La visite étant terminée, nous sortons du site aussi facilement que nous sommes entrés : en marchant d'un pas rapide, sans nous retourner ni prêter attention à rien. Escaladant un mur, nous nous estimons chanceux d'avoir pu immortaliser cette belle collection de trains et de wagons figés dans le temps. La première photo aura été prise à 6h46, la dernière à 9h51. Trois heures de contemplation, de silence, et d'émotion face à ces monstres endormis.

Ci-dessous, des vues aériennes montrant le lieu où se déroula cette visite. La première date de 2000. En blanc, un entrepôt en activité, et collé à lui, juste en-dessous, celui où étaient entreposés les trains et wagons. La photo n'est pas de super qualité mais permet d'imaginer que le site était en bon état à cette époque, la toiture semblant (presque) intacte.

La vue ci-dessous date de 2008, et permet de voir que un an avant que le projet de musée ne tombe à l'eau, le site était déjà en danger comme on peut le voir avec les nombreux trous dans le toit.
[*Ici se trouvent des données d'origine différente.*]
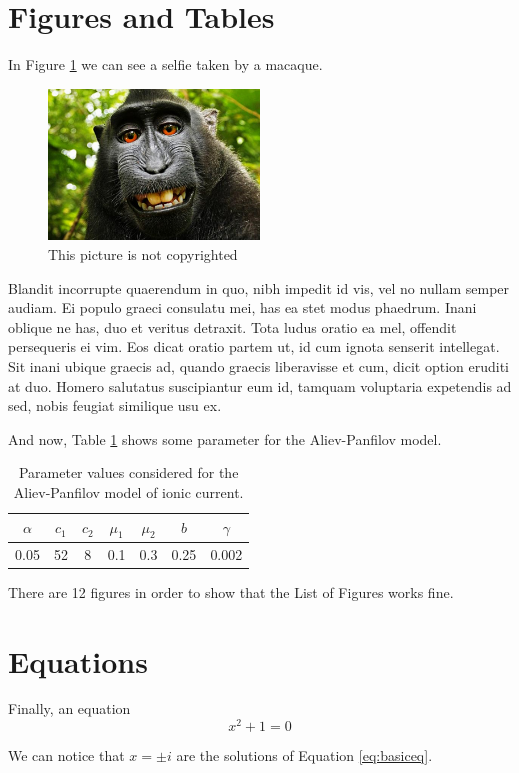 \section{Figures and Tables \label{sec:figandtab}}

In Figure \ref{fig:selfie1} we can see a selfie taken by a macaque.
\begin{figure}[ht]
	\begin{center}
	\includegraphics[width=0.5\textwidth]{./figures/selfie_monkey.jpg}
	\caption[Monkey selfie]{This picture is not copyrighted}
	\label{fig:selfie1}
	\end{center}
\end{figure}

Blandit incorrupte quaerendum in quo, nibh impedit id vis, vel no nullam semper audiam. Ei populo graeci consulatu mei, has ea stet modus phaedrum. Inani oblique ne has, duo et veritus detraxit. Tota ludus oratio ea mel, offendit persequeris ei vim. Eos dicat oratio partem ut, id cum ignota senserit intellegat. Sit inani ubique graecis ad, quando graecis liberavisse et cum, dicit option eruditi at duo. Homero salutatus suscipiantur eum id, tamquam voluptaria expetendis ad sed, nobis feugiat similique usu ex.

And now, Table \ref{tab:apvalues} shows some parameter for the Aliev-Panfilov model.
\begin{table}[H]
	\begin{center}
	\caption[Parameters Aliev-Panfilov]{Parameter values considered for the Aliev-Panfilov model of ionic current{\color{red}.}}
	\begin{tabular}{@{}c  c  c  c  c  c  c@{}}\toprule
	$\alpha$	&	$c_1$	&	$c_2$	&	$\mu_{1}$		&	$\mu_2$		&	$b$	&	$\gamma$\\ \midrule
	0.05	&	52	&	8	&	0.1	&	0.3	&	0.25	&	0.002 \\ \bottomrule
	\end{tabular}
	\label{tab:apvalues}
	\end{center}
\end{table}

There are 12 figures in order to show that the List of Figures works fine.

\section{Equations \label{sec:eq}}
Finally, an equation
\begin{equation}
x^2 + 1 = 0
\label{eq:basiceq}
\end{equation}

We can notice that $x=\pm i$ are the solutions of Equation \eqref{eq:basiceq}.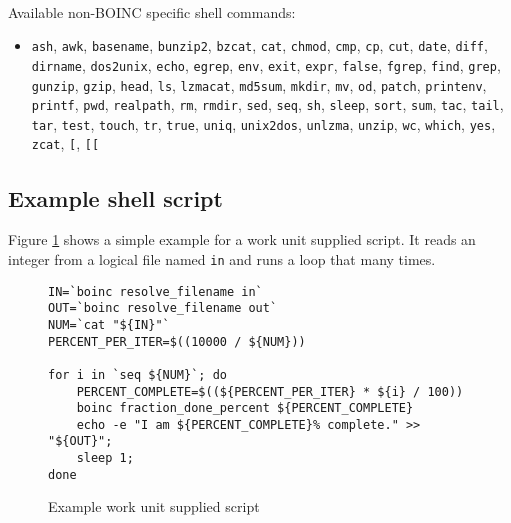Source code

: \documentclass[a4paper,12pt,titlepage,dvipdfm]{article}
\begin{document}
\paragraph*{} Available non-BOINC specific shell commands:
\begin{itemize}
    \item \texttt{ash}, \texttt{awk}, \texttt{basename}, \texttt{bunzip2}, \texttt{bzcat}, \texttt{cat}, \texttt{chmod}, \texttt{cmp}, \texttt{cp},
     \texttt{cut}, \texttt{date}, \texttt{diff}, \texttt{dirname}, \texttt{dos2unix}, \texttt{echo}, \texttt{egrep}, \texttt{env}, \texttt{exit}, 
     \texttt{expr}, \texttt{false}, \texttt{fgrep}, \texttt{find}, \texttt{grep}, \texttt{gunzip}, \texttt{gzip}, \texttt{head}, \texttt{ls},
     \texttt{lzmacat}, \texttt{md5sum}, \texttt{mkdir}, \texttt{mv}, \texttt{od}, \texttt{patch}, \texttt{printenv}, \texttt{printf}, \texttt{pwd},
     \texttt{realpath}, \texttt{rm}, \texttt{rmdir}, \texttt{sed}, \texttt{seq}, \texttt{sh}, \texttt{sleep}, \texttt{sort}, \texttt{sum},
     \texttt{tac}, \texttt{tail}, \texttt{tar}, \texttt{test}, \texttt{touch}, \texttt{tr}, \texttt{true}, \texttt{uniq}, \texttt{unix2dos},
     \texttt{unlzma}, \texttt{unzip}, \texttt{wc}, \texttt{which}, \texttt{yes}, \texttt{zcat}, \texttt{[}, \texttt{[[}
\end{itemize}

\subsection{Example shell script}

Figure \ref{fig:wuscript} shows a simple example for a work unit supplied script. It reads an integer from a logical file named \texttt{in} and runs a loop that many times. 

\lstset{
  breaklines=true,                                     %
  language=make,
  frame=trbl,
  framesep=5pt,
  basicstyle=\small,
  keywordstyle=\ttfamily,
  identifierstyle=\texttt,
  stringstyle=\ttfamily,
  linewidth=\textwidth,
  numbers=none
}

\begin{figure}[htb]
\begin{lstlisting}[breaklines=true]
IN=`boinc resolve_filename in`
OUT=`boinc resolve_filename out`
NUM=`cat "${IN}"`
PERCENT_PER_ITER=$((10000 / ${NUM}))

for i in `seq ${NUM}`; do
	PERCENT_COMPLETE=$((${PERCENT_PER_ITER} * ${i} / 100))
	boinc fraction_done_percent ${PERCENT_COMPLETE}
	echo -e "I am ${PERCENT_COMPLETE}% complete." >> "${OUT}";
	sleep 1;
done
\end{lstlisting}
\caption{Example work unit supplied script}\label{fig:wuscript}
\end{figure}
\end{document}
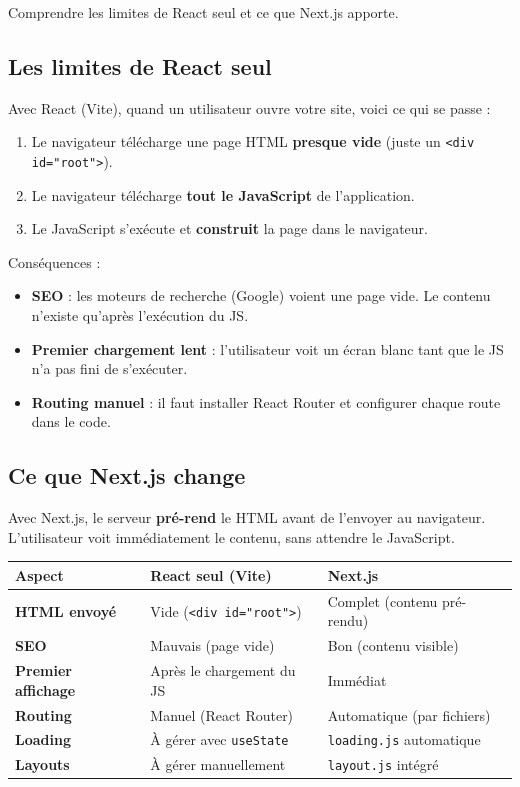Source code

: \documentclass[11pt,a4paper]{article}
\begin{document}
\begin{objectifbox}
Comprendre les limites de React seul et ce que Next.js apporte.
\end{objectifbox}

\subsection{Les limites de React seul}

Avec React (Vite), quand un utilisateur ouvre votre site, voici ce qui se passe :

\begin{enumerate}[nosep]
\item Le navigateur télécharge une page HTML \textbf{presque vide} (juste un \texttt{<div id="root">}).
\item Le navigateur télécharge \textbf{tout le JavaScript} de l'application.
\item Le JavaScript s'exécute et \textbf{construit} la page dans le navigateur.
\end{enumerate}

Conséquences :
\begin{itemize}[nosep]
\item \textbf{SEO} : les moteurs de recherche (Google) voient une page vide. Le contenu n'existe qu'après l'exécution du JS.
\item \textbf{Premier chargement lent} : l'utilisateur voit un écran blanc tant que le JS n'a pas fini de s'exécuter.
\item \textbf{Routing manuel} : il faut installer React Router et configurer chaque route dans le code.
\end{itemize}

\subsection{Ce que Next.js change}

Avec Next.js, le serveur \textbf{pré-rend} le HTML avant de l'envoyer au navigateur. L'utilisateur voit immédiatement le contenu, sans attendre le JavaScript.

\begin{center}
\begin{tabular}{lp{4cm}p{4.5cm}}
\toprule
\textbf{Aspect} & \textbf{React seul (Vite)} & \textbf{Next.js} \\
\midrule
\textbf{HTML envoyé} & Vide (\texttt{<div id="root">}) & Complet (contenu pré-rendu) \\
\textbf{SEO} & Mauvais (page vide) & Bon (contenu visible) \\
\textbf{Premier affichage} & Après le chargement du JS & Immédiat \\
\textbf{Routing} & Manuel (React Router) & Automatique (par fichiers) \\
\textbf{Loading} & À gérer avec \texttt{useState} & \texttt{loading.js} automatique \\
\textbf{Layouts} & À gérer manuellement & \texttt{layout.js} intégré \\
\bottomrule
\end{tabular}
\end{center}
\end{document}
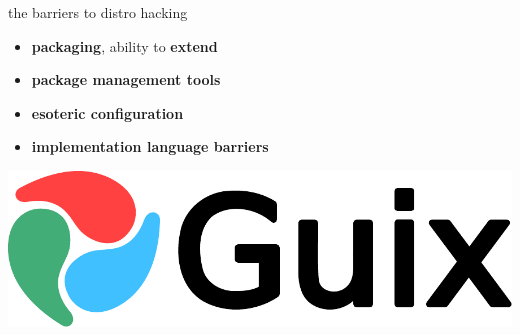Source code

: \documentclass{beamer}
\begin{document}
\begin{frame}[plain]
\end{frame}

\begin{frame}{the barriers to distro hacking}
  \Large{
  \begin{itemize}
  \item \textbf{packaging}, ability to \textbf{extend}
  \item \textbf{package management tools}
  \item \textbf{esoteric configuration}
  \item \textbf{implementation language barriers}
  \end{itemize}
  }
\end{frame}

\begin{frame}[plain]
  \includegraphics[width=\textwidth]{images/guix-logo}
\end{frame}
\end{document}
Ci-dessous, une vue datant de 2009, année où le site ferma. Un rapide coup d'œil permet de voir que la pluie allait se faire un plaisir de faire rouiller ce qui se trouvait dans l'entrepôt...

Ci-dessous, 2016. Sept ans après, la toiture est une vraie passoire.

Ci-dessous, des vues en 3D datant de 2018. Ces vues permettent de voir un wagon à moitié dans l'entrepôt et de se faire une meilleure idée du désastreux état de la toiture. On distingue aussi une dizaine de wagons/trains pourrissant au grand air.







Enfin, voici une vue du site en 2019. On remarquera que le train à moitié dans l'entrepôt a disparu, ainsi que la locomotive située à côté. Des voitures garées devant l'entrée permettent de bien se faire une idée de l'activité du site, qui fait que sur place on se devait d'être très discret et ne surtout pas parler.

Une dizaine de mois plus tard, le 4 Février 2020 parait un article Hongrois parlant du sauvetage d'une des locomotives, une MAV 301. Résumé rapide de l'article via Google : "Budapest - Une locomotive à vapeur a volé vers son nouvel emplacement : le Parc de l'Atelier Eiffel de l'Opéra d'État Hongrois. La locomotive portant le Numéro 301-006 a été récupérée dans les ruines de l'ancien atelier principal d'Istvántelk, et elle fera l'objet de rénovations mineures. Le site nord a été fermé en 2009. Les bâtiments dominants du site ont été déclarés monuments. L'Atelier Eiffel de l'Opéra est en cours de construction ici." Est-ce à croire que l'entrepôt sera, à terme, rasé ?

Le Jeudi 16 Avril 2020, un article parle d'un incendie survenu sur le site. Traduction rapide : "Des wagons de chemin de fer inutilisés ont brûlés à Budapest (4ème Arrondissement). L'incendie a également affecté la structure du toit du bâtiment adjacent. Lors de l'incident, des pompiers professionnels de la capitale sont sortis, et ont éteint les flammes à l'aide de quatre jets d'eau. Personne n'a été blessé." Ci-dessous des photos de l'article. S'il est sûr que la locomotive MAV 301 de l'article plus haut a été sauvée, le sort de ce qui restait sur place ne fait aucun doute, surtout pour les wagons en bois... Triste fin pour Istvántelek, le "Red Star Train Graveyard".